Look through the records below for the line with "0:08:39| And I". Return that line and each one after it up to and including the line with "0:08:46| You were", exactly.

━━ DATA UNDER STUDY

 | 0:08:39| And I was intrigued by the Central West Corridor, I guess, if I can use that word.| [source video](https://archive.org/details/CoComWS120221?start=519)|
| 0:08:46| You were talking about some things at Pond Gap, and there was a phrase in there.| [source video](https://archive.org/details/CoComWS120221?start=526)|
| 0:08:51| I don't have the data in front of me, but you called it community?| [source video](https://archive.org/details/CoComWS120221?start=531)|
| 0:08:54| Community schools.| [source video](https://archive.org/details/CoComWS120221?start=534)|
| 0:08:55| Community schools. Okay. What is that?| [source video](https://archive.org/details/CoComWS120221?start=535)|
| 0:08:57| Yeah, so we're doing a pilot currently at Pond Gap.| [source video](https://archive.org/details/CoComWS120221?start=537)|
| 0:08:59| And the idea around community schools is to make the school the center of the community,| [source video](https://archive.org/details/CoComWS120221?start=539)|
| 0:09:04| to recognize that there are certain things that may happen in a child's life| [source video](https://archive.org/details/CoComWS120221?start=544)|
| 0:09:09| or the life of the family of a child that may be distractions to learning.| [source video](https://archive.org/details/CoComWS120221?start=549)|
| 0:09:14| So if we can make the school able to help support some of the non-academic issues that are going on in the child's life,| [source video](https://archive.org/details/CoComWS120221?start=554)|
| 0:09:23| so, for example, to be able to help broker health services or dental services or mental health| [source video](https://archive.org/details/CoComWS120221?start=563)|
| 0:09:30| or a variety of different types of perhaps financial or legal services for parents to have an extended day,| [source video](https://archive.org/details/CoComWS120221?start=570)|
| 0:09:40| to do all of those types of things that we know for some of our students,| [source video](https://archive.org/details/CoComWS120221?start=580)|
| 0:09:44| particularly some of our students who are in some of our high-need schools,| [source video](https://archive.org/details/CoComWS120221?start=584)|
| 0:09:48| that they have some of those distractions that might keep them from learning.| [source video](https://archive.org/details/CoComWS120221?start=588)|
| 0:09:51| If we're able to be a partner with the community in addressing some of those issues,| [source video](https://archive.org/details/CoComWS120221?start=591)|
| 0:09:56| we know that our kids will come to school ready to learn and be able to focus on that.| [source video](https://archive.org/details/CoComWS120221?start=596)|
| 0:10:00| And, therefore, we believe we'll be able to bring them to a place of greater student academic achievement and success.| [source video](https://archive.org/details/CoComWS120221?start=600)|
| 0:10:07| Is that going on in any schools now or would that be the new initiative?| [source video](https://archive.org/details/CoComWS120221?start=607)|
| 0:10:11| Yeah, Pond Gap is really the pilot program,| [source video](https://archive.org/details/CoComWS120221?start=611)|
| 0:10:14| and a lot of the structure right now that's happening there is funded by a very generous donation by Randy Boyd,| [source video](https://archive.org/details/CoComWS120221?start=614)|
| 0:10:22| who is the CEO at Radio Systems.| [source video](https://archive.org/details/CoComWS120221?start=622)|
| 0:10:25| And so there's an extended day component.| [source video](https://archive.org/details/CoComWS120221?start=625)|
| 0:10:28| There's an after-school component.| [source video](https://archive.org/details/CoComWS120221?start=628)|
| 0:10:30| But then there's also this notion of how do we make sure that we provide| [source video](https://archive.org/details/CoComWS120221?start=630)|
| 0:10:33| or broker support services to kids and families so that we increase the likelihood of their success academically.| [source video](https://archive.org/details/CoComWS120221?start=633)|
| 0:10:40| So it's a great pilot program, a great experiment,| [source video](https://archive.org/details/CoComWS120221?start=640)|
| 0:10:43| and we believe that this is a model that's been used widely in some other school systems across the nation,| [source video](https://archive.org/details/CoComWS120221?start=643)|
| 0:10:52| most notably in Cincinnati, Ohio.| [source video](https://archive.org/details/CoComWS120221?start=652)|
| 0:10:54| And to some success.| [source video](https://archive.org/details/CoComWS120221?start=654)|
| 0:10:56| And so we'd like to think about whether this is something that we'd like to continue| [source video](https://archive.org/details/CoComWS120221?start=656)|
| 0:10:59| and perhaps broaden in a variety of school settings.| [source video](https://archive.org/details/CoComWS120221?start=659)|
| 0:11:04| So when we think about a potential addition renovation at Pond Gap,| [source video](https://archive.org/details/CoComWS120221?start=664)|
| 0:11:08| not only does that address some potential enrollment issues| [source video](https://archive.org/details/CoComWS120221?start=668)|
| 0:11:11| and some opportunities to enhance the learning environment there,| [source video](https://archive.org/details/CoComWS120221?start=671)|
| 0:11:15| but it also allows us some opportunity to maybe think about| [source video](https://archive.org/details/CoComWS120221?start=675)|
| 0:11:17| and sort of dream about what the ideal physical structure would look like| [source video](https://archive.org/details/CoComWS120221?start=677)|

━━━━
━━ DATA UNDER STUDY

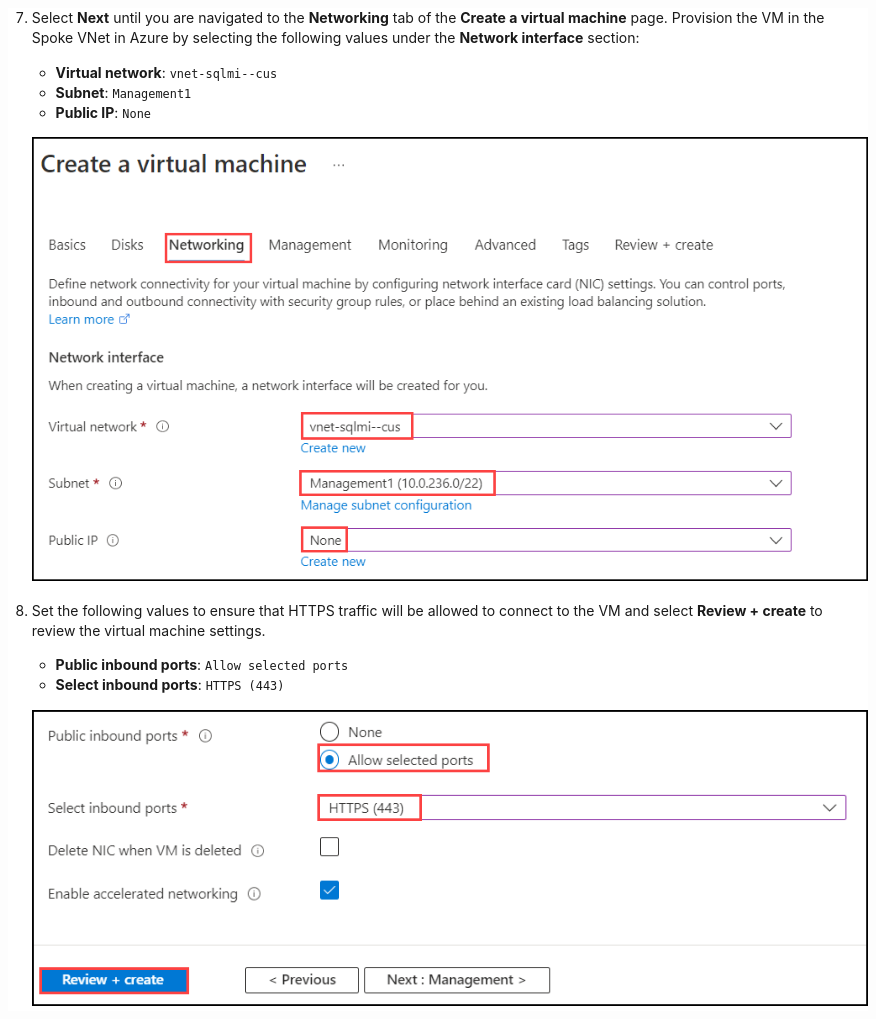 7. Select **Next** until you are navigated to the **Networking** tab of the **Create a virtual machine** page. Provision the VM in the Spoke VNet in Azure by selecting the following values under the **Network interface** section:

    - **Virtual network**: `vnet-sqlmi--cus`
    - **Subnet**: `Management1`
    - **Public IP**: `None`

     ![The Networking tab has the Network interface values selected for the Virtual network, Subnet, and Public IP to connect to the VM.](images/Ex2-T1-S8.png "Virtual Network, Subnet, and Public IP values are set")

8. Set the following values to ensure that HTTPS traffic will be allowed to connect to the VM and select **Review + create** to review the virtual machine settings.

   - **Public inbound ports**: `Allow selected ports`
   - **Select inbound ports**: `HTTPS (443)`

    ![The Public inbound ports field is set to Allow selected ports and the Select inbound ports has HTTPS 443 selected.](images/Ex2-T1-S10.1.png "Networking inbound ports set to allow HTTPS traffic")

━━━━
━━ DATA UNDER STUDY

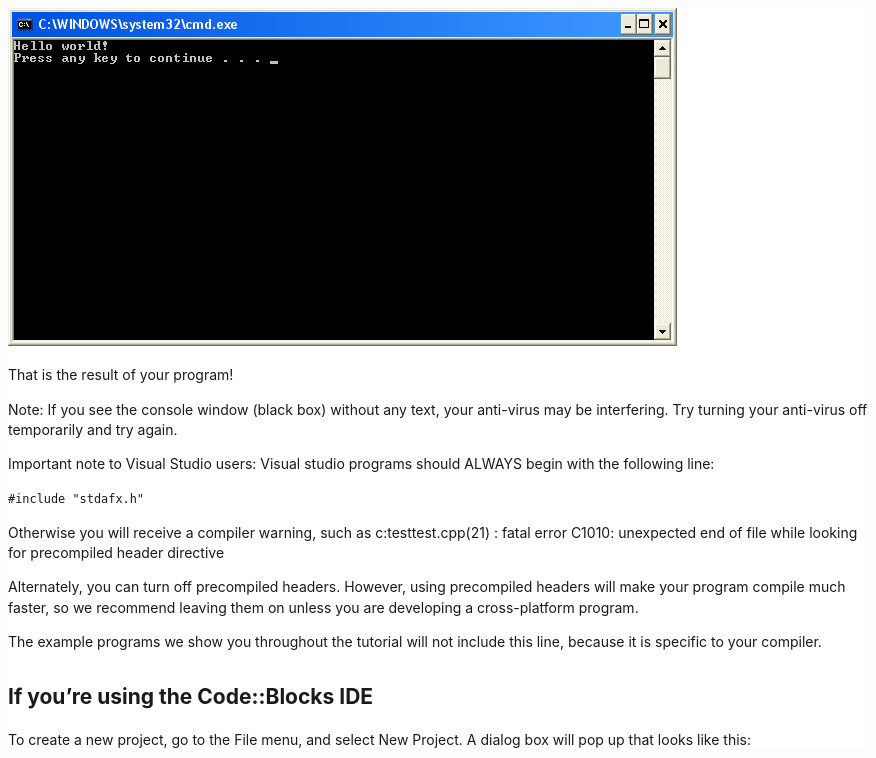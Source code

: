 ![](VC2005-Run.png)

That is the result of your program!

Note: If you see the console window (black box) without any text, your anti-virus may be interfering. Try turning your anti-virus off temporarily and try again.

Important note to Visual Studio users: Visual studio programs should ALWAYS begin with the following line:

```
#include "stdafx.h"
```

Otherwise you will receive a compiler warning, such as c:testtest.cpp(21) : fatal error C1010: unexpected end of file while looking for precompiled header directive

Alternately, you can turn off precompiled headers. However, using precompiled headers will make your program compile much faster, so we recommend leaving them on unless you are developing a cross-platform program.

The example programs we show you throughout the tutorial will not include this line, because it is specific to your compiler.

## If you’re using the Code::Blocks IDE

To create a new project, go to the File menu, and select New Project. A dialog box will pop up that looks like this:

━━━━

**EXERCISE SOLUTION**
 | 0:08:39| And I was intrigued by the Central West Corridor, I guess, if I can use that word.| [source video](https://archive.org/details/CoComWS120221?start=519)|
| 0:08:46| You were talking about some things at Pond Gap, and there was a phrase in there.| [source video](https://archive.org/details/CoComWS120221?start=526)|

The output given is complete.